0
votes

Disclaimer: Not a code query, but directly related to it.

I find it difficult in Databricks to handle such scenarios where there's no shell prompt; just the notebooks. I have two clusters on Azure dev & prod. The database & tables can be accessed via Databricks Notebooks of separate environments.

The problem arises when I want to:

  1. Query data in dev, but from prod environment & vice-versa. On a sql prompt, it just seems impossible to achieve this.
  2. If I want to populate dev table from prod table; there's no way to establish a connection from within the dev notebook to query the table of prod environment.

The workaround I've established for now to copy the prod data into dev is:

  • Download full dump from production in csv in my local machine.
  • Upload to DBFS in dev environment.
  • Create temp table/directly insert the csv in the dev table.

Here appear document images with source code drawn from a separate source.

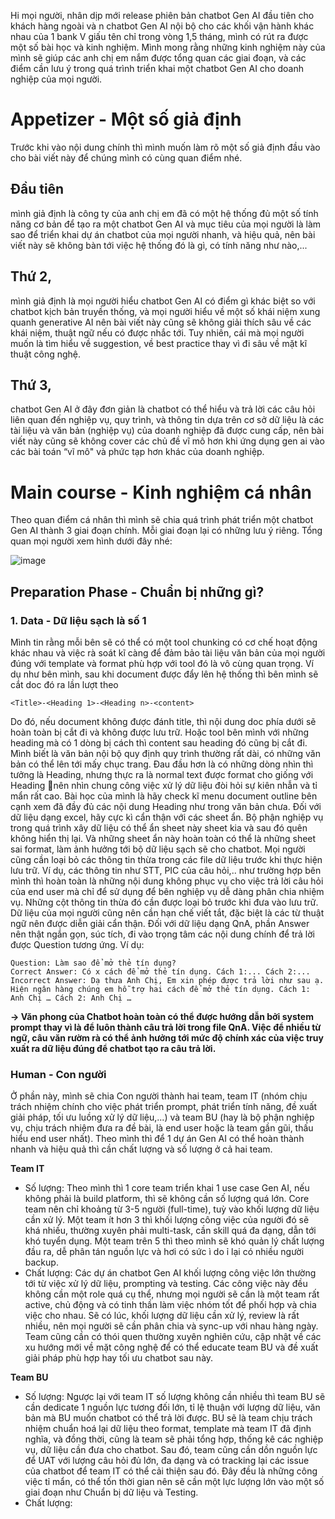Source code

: Hi mọi người, nhân dịp mới release phiên bản chatbot Gen AI đầu tiên cho khách hàng ngoài và n chatbot Gen AI nội bộ cho các khối vận hành khác nhau của 1 bank V giấu tên chỉ trong vòng 1,5 tháng, mình có rút ra được một số bài học và kinh nghiệm. Mình mong rằng những kinh nghiệm này của mình sẽ giúp các anh chị em nắm được tổng quan các giai đoạn, và các điểm cần lưu ý trong quá trình triển khai một chatbot Gen AI cho doanh nghiệp của mọi người. 

# Appetizer - Một số giả định
Trước khi vào nội dung chính thì mình muốn làm rõ một số giả định đầu vào cho bài viết này để chúng mình có cùng quan điểm nhé.
## Đầu tiên
mình giả định là công ty của anh chị em đã có một hệ thống đủ một số tính năng cơ bản để tạo ra một chatbot Gen AI và mục tiêu của mọi người là làm sao để triển khai dự án chatbot của mọi người nhanh, và hiệu quả, nên bài viết này sẽ không bàn tới việc hệ thống đó là gì, có tính năng như nào,...
## Thứ 2,
mình giả định là mọi người hiểu chatbot Gen AI có điểm gì khác biệt so với chatbot kịch bản truyền thống, và mọi người hiểu về một số khái niệm xung quanh generative AI nên bài viết này cũng sẽ không giải thích sâu về các khái niệm, thuật ngữ nếu có được nhắc tới. Tuy nhiên, cái mà mọi người muốn là tìm hiểu về suggestion, về best practice thay vì đi sâu về mặt kĩ thuật công nghệ.
## Thứ 3,
chatbot Gen AI ở đây đơn giản là chatbot có thể hiểu và trả lời các câu hỏi liên quan đến nghiệp vụ, quy trình, và thông tin dựa trên cơ sở dữ liệu là các tài liệu và văn bản (nghiệp vụ) của doanh nghiệp đã được cung cấp, nên bài viết này cũng sẽ không cover các chủ đề vĩ mô hơn khi ứng dụng gen ai vào các bài toán “vĩ mô" và phức tạp hơn khác của doanh nghiệp.  

# Main course - Kinh nghiệm cá nhân
Theo quan điểm cá nhân thì mình sẽ chia quá trình phát triển một chatbot Gen AI thành 3 giai đoạn chính. Mỗi giai đoạn lại có những lưu ý riêng. Tổng quan mọi người xem hình dưới đây nhé:

![image](https://github.com/user-attachments/assets/7640997e-edec-4150-9b6c-6db6c2d77686)



## Preparation Phase - Chuẩn bị những gì?

### 1. Data - Dữ liệu sạch là số 1
Mình tin rằng mỗi bên sẽ có thể có một tool chunking có cơ chế hoạt động khác nhau và việc rà soát kĩ càng để đảm bảo tài liệu văn bản của mọi người đúng với template và format phù hợp với tool đó là vô cùng quan trọng.
Ví dụ như bên mình, sau khi document được đẩy lên hệ thống thì bên mình sẽ cắt doc đó ra lần lượt theo 
```
<Title>-<Heading 1>-<Heading n>-<content>
``` 
Do đó, nếu document không được đánh title, thì nội dung doc phía dưới sẽ hoàn toàn bị cắt đi và không được lưu trữ. Hoặc tool bên mình với những heading mà có 1 dòng bị cách thì content sau heading đó cũng bị cắt đi. Mình biết là văn bản nội bộ quy định quy trình thường rất dài, có những văn bản có thể lên tới mấy chục trang. Đau đầu hơn là có những dòng nhìn thì tưởng là Heading, nhưng thực ra là normal text được format cho giống với Heading 🙁nên nhìn chung công việc xử lý dữ liệu đòi hỏi sự kiên nhẫn và tỉ mẩn rất cao. 
Bài học của mình là hãy check kĩ menu document outline bên cạnh xem đã đầy đủ các nội dung Heading như trong văn bản chưa. 
Đối với dữ liệu dạng excel, hãy cực kì cẩn thận với các sheet ẩn. Bộ phận nghiệp vụ trong quá trình xây dữ liệu có thể ẩn sheet này sheet kia và sau đó quên không hiển thị lại. Và những sheet ẩn này hoàn toàn có thể là những sheet sai format, làm ảnh hưởng tới bộ dữ liệu sạch sẽ cho chatbot. 
Mọi người cũng cần loại bỏ các thông tin thừa trong các file dữ liệu trước khi thực hiện lưu trữ. Ví dụ, các thông tin như STT, PIC của câu hỏi,.. như trường hợp bên mình thì hoàn toàn là những nội dung không phục vụ cho việc trả lời câu hỏi của end user mà chỉ để sử dụng để bên nghiệp vụ dễ dàng phân chia nhiệm vụ. Những cột thông tin thừa đó cần được loại bỏ trước khi đưa vào lưu trữ.
Dữ liệu của mọi người cũng nên cần hạn chế viết tắt, đặc biệt là các từ thuật ngữ nên được diễn giải cẩn thận. Đối với dữ liệu dạng QnA, phần Answer nên thật ngắn gọn, súc tích, đi vào trọng tâm các nội dung chính để trả lời được Question tương ứng. Ví dụ: 

```
Question: Làm sao để mở thẻ tín dụng?
Correct Answer: Có x cách để mở thẻ tín dụng. Cách 1:... Cách 2:...
Incorrect Answer: Dạ thưa Anh Chị, Em xin phép được trả lời như sau ạ. Hiện ngân hàng chúng em hỗ trợ hai cách để mở thẻ tín dụng. Cách 1: Anh Chị … Cách 2: Anh Chị …
```
**→ Văn phong của Chatbot hoàn toàn có thể được hướng dẫn bởi system prompt thay vì là để luôn thành câu trả lời trong file QnA. Việc để nhiều từ ngữ, câu văn rườm rà có thể ảnh hưởng tới mức độ chính xác của việc truy xuất ra dữ liệu đúng để chatbot tạo ra câu trả lời.** 

### Human - Con người 
Ở phần này, mình sẽ chia Con người thành hai team, team IT (nhóm chịu trách nhiệm chính cho việc phát triển prompt, phát triển tính năng, đề xuất giải pháp, tối ưu luồng xử lý dữ liệu,...) và team BU (hay là bộ phận nghiệp vụ, chịu trách nhiệm đưa ra đề bài, là end user hoặc là team gần gũi, thấu hiểu end user nhất). 
Theo mình thì để 1 dự án Gen AI có thể hoàn thành nhanh và hiệu quả thì cần chất lượng và số lượng ở cả hai team.

**Team IT** 

- Số lượng: Theo mình thì 1 core team triển khai 1 use case Gen AI, nếu không phải là build platform, thì sẽ không cần số lượng quá lớn. Core team nên chỉ khoảng từ 3-5 người (full-time), tuỳ vào khối lượng dữ liệu cần xử lý. Một team ít hơn 3 thì khối lượng công việc của người đó sẽ khá nhiều, thường xuyên phải multi-task, cần skill quá đa dạng, dẫn tới khó tuyển dụng. Một team trên 5 thì theo mình sẽ khó quản lý chất lượng đầu ra, dễ phân tán nguồn lực và hơi có sức ì do ỉ lại có nhiều người backup.
- Chất lượng: Các dự án chatbot Gen AI khối lượng công việc lớn thường tới từ việc xử lý dữ liệu, prompting và testing. Các công việc này đều không cần một role quá cụ thể, nhưng mọi người sẽ cần là một team rất active, chủ động và có tinh thần làm việc nhóm tốt để phối hợp và chia việc cho nhau. Sẽ có lúc, khối lượng dữ liệu cần xử lý, review là rất nhiều, nên mọi người sẽ cần phân chia và sync-up với nhau hàng ngày. Team cũng cần có thói quen thường xuyên nghiên cứu, cập nhật về các xu hướng mới về mặt công nghệ để có thể educate team BU và đề xuất giải pháp phù hợp hay tối ưu chatbot sau này.

**Team BU**

- Số lượng: Ngược lại với team IT số lượng không cần nhiều thì team BU sẽ cần dedicate 1 nguồn lực tương đối lớn, tỉ lệ thuận với lượng dữ liệu, văn bản mà BU muốn chatbot có thể trả lời được. BU sẽ là team chịu trách nhiệm chuẩn hoá lại dữ liệu theo format, template mà team IT đã định nghĩa, và đồng thời, cũng là team sẽ phải tổng hợp, thống kê các nghiệp vụ, dữ liệu cần đưa cho chatbot. Sau đó, team cũng cần dồn nguồn lực để UAT với lượng câu hỏi đủ lớn, đa dạng và có tracking lại các issue của chatbot để team IT có thể cải thiện sau đó. Đây đều là những công việc tỉ mẩn, có thể tốn thời gian nên sẽ cần một lực lượng lớn vào một số giai đoạn như Chuẩn bị dữ liệu và Testing.
- Chất lượng:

Any comments on how I remove this download-upload process & query prod directly from dev notebook?

1

1 Answers

0
votes

DBFS root is not really a production-grade solution, it's recommended that you always mount an external storage (e.g. Azure Storage - blob or ADLS Gen2)and use it to store your tables.

If you use external storage the problem becomes quite simple - all you have to do is mount the production storage on the dev cluster and you can access it as tables can be defined both over root dbfs and mounted data sources. So you can have a notebook that copies data from one to the other (and hopefully does all of the data anonymization / sampling that you need). You can also setup a more explicit process for that using Azure Data Factory, in most cases using only simple copy activity.